Was a Balance Transfer Credit Card the Right Option?

by : Marcus Henry



For many years now millions of UK credit card customers have enjoyed moving their debt from one interest free credit card to another. To many people this seems a great idea. You can take advantage of a zero percent offers and use this grace period to pay off as much of the balance as possible without any further interest building up.

Those who used this opportunity to clear, or at least reduce, credit card debt played the game well and will now be benefiting from lower monthly credit expenses. Those who took out the same deals but simply used the offers to stop interest accruing and didn't pay off the balance may now find their options becoming much more limited.

In the days of easily available credit banks were keen to provide interest free balance transfer offers to attract new customers. Not to be outdone by the competition pretty soon all credit card companies were offering 0% balance transfer credit cards and the chances of an applicant being accepted were incredibly high.

What came to pass may well have severe impacts on the UK economy for many years to come. Many customers soon realised they could play the system to their advantage. People started to move their debit balance from one interest free offer to the next. Known as "rate tarts" the idea was to move your balance to a new 0% offer whenever the current one expired, thus never allowing interest to build up.

While this offered a great way for people to pay off debts more cheaply many people, whether misguided or misinformed, simply let the debts sit on their credit card.

Seeing how frequently credit card customers were switching many providers soon realised credit card profits diminishing as customers simply took advantage of the interest free period and then left.

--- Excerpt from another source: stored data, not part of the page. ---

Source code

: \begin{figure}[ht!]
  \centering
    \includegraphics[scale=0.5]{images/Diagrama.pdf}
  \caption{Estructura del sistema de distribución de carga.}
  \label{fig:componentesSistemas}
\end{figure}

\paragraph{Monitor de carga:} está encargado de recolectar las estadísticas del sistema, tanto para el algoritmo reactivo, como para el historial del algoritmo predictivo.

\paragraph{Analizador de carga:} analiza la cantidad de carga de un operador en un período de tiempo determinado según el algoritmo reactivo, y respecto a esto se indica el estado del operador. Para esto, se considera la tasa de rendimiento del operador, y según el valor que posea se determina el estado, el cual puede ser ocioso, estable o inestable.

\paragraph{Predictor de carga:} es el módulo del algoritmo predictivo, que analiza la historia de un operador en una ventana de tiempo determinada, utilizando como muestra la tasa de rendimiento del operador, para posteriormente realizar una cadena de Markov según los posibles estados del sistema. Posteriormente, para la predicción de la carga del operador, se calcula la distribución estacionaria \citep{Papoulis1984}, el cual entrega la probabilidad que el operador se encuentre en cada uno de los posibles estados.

As credit card companies exist to make money it is no surprise that changes were only just around the corner. Most providers introduced balance transfer fees that required customers to pay a fee of around two or three percent of the balance they wished to transfer in order to benefit from a 0% introductory offer. This effectively ended the era of interest free balance transfer credit cards as the fee that was charged provided the credit card company with their profit and the customer with an expense.

However these fees were still smaller than paying the typical UK credit card rate of more than 15.9% and customers continued to snap up the offers. Again those who used these deals to pay off their debts made a good choice.

Unfortunately a worryingly high proportion of customers still didn't use the introductory period to reduce their balance. As this group of customers continued to switch frequently fees for balance transfers continued to rise and some providers removed or severely shortened interest free offers.

Then the UK economy was hit by a credit crunch in late 2007, early 2008 plunging the debt industry into chaos. As a result companies became much more reluctant to lend and belt-tightening spread quickly through the financial sector. The days of easy debt were over and 0% balance transfer credit cards almost disappeared.

So, was a balance transfer credit card the right option? Well, if you used the interest free period to reduce your balance and improve your financial outlook then it most definitely was. However, if you simply allowed your debt to stagnate while the 0% period slipped away then definitely not. Sure your debt might not have increased but a great opportunity to massively reduce your debit balance was wasted and now it will be much harder to refinance your debt and the prospect of paying an even higher interest rate is now a very real one.

If you find yourself in the situation of the latter the worst thing you can do is nothing. It is time to face reality, work out the best way to pay off your debts as quickly and cheaply as possible and make sure you actually do it.